“HOW old was I when I started feeling cheated simply be being a girl?”

That is just one of the questions Julie Delporte asks in her new graphic novel This Woman’s Work, a beguiling, quiet, painful account of life and art and repression and fear that is a darker, starker work than Delporte’s soft, sweet pencil drawings and hand lettering might first suggest.

The Canadian cartoonist is giving us a sort of memoir here, one that at times slips off to look at narwhals and Moomins, but always, always, comes back to painful questions about power and abuse and repression and the body.

It’s a diary of sorts, one that reads as an internal monologue.

It’s a book that builds its argument by accretion, with image building on idea building on memory. But at its heart are hard questions, sometimes questions you don’t want the answer for.

At one point Delporte writes, “I often look at my family tree and wonder: ‘which of these women were raped?’”

Delporte was herself assaulted by her cousin. “I got my first lesson in sex the year I learned to read,” she writes alongside an image of a wolf crouched over a vaguely human blob of red paint. “I feel like I’m carrying the weight of an old family story,” she continues.

The stain of that incident colours the rest of the book. And yet Delporte keeps widening the circle. She explores the life of Tove Jansson and the work of Belgian film maker Chantal Akerman, she goes to Helsinki and camping in St Lawrence and records her dreams. And throughout she is asking the questions, what does it take to be an artist and what does it take to be a woman?
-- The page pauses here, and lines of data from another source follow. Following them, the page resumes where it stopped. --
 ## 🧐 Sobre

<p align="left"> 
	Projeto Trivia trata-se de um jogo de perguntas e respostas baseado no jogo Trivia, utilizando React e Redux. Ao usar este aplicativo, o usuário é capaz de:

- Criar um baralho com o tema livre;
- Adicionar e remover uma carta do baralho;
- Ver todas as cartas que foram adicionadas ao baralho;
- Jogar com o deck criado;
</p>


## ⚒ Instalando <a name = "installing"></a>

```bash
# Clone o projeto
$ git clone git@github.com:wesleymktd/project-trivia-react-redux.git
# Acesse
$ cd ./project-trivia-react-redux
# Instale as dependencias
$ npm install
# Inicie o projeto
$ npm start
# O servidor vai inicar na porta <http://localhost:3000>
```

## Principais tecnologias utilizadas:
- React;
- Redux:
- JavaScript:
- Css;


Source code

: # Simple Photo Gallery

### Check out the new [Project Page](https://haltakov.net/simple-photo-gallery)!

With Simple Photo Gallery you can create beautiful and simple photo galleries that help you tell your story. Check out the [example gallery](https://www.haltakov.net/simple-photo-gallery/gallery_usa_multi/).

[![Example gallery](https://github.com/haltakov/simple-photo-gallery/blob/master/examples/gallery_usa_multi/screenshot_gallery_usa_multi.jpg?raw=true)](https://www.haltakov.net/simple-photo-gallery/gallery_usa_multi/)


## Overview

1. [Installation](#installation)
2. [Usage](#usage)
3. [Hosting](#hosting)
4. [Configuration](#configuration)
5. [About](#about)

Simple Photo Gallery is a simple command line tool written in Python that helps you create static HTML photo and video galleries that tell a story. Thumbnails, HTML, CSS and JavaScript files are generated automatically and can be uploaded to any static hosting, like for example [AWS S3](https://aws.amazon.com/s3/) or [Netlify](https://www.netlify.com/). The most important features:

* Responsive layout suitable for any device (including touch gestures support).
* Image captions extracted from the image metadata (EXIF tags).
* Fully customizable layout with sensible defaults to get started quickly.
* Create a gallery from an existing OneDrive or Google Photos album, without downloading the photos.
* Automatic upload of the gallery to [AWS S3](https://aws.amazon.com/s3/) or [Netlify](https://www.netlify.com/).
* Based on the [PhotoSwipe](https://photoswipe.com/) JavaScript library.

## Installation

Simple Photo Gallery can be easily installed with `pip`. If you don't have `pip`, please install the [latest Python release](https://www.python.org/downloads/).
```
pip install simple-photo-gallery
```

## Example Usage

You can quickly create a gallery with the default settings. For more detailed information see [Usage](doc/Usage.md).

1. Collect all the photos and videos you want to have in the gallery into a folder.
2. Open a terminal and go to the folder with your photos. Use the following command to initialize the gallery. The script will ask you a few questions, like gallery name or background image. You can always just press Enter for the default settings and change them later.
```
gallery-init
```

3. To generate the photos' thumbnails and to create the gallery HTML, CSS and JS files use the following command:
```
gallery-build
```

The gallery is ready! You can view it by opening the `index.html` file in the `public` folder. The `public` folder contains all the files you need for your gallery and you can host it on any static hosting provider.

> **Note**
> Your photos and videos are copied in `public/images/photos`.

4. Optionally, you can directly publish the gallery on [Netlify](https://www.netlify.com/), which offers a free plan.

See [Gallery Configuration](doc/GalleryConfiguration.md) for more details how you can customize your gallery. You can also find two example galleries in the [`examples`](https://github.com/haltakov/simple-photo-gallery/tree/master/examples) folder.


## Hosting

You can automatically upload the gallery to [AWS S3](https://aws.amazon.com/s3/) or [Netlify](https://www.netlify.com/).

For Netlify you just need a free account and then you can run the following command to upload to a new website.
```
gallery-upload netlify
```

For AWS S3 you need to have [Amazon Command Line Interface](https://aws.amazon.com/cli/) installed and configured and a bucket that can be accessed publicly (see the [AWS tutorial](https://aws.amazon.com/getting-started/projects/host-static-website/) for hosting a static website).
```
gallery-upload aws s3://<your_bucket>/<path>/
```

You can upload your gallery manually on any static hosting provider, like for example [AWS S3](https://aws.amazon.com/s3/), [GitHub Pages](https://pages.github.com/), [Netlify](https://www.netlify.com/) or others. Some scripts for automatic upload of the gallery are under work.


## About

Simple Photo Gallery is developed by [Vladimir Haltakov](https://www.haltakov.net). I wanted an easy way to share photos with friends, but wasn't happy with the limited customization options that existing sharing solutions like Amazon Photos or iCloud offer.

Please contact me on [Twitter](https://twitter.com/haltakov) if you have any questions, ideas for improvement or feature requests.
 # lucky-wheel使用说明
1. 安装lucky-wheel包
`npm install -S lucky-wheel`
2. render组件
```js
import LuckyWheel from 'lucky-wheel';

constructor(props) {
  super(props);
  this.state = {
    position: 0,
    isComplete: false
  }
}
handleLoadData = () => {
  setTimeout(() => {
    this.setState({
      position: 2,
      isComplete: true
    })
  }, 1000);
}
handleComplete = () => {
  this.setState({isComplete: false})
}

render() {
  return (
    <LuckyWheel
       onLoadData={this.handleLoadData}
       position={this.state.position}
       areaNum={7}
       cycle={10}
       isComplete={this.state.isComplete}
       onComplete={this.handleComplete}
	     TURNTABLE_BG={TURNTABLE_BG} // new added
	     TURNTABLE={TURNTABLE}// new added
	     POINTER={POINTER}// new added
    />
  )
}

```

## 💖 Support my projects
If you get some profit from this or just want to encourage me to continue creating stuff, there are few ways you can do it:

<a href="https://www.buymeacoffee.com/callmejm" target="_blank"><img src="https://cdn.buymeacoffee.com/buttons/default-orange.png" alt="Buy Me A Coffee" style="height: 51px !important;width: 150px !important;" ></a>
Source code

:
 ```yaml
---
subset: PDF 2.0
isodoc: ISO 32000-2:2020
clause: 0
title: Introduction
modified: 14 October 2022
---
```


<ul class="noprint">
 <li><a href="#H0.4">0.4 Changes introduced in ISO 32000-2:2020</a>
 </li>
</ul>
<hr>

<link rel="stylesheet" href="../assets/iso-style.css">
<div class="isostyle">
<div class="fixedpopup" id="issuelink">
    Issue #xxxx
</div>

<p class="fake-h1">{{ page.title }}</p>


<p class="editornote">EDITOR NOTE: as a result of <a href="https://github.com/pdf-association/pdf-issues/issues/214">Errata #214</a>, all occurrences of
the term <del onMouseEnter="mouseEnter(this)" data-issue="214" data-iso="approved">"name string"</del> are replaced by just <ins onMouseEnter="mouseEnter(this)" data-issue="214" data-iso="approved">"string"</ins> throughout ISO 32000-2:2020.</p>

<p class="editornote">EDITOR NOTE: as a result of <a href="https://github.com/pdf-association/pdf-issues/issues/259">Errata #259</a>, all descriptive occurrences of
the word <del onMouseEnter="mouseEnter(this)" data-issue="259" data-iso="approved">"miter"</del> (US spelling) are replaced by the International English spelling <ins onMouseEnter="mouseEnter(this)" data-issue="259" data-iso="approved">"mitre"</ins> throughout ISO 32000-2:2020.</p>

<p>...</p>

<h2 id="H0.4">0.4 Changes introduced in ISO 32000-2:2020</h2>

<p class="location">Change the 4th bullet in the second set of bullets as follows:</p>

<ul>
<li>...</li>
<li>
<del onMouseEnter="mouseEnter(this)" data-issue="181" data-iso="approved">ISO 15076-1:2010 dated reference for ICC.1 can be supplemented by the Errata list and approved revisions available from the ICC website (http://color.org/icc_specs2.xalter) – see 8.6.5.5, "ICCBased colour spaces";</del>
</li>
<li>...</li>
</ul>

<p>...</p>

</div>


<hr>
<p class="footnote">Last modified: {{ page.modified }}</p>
She doesn’t have all the answers, but she is trying to. Once you catch its rhythm, this is a powerful, thought-provoking piece of art.

This Woman’s Work by Julie Delporte is published by Drawn & Quarterly, £18.99.


Another question for you. Why are there fewer women and girls diagnosed with autism compared to men and boys?

That’s the starting point for Camouflage, which is published by Jessica Kinglsey on March 21.

In it, Dr Sarah Bargiela and artist Sophie Standing examine female autism, why it is harder to spot than its male equivalent and how those who might be suffering from it can cope with the condition.

Camouflage is an excellent example of how the combination of words and pictures can make for a very effective means of communicating complex information in an accessible way. Standing’s art is pleasingly idiosyncratic and stylish but never gets in the way of the ideas and information that is being imparted.

The result is educational, accessible and rather appealing.

Camouflage: The Hidden Lives of Autistic Women by Dr Sarah Bargiela and Sophie Standing is published by Jessica Kingsley Publishers, £12.99.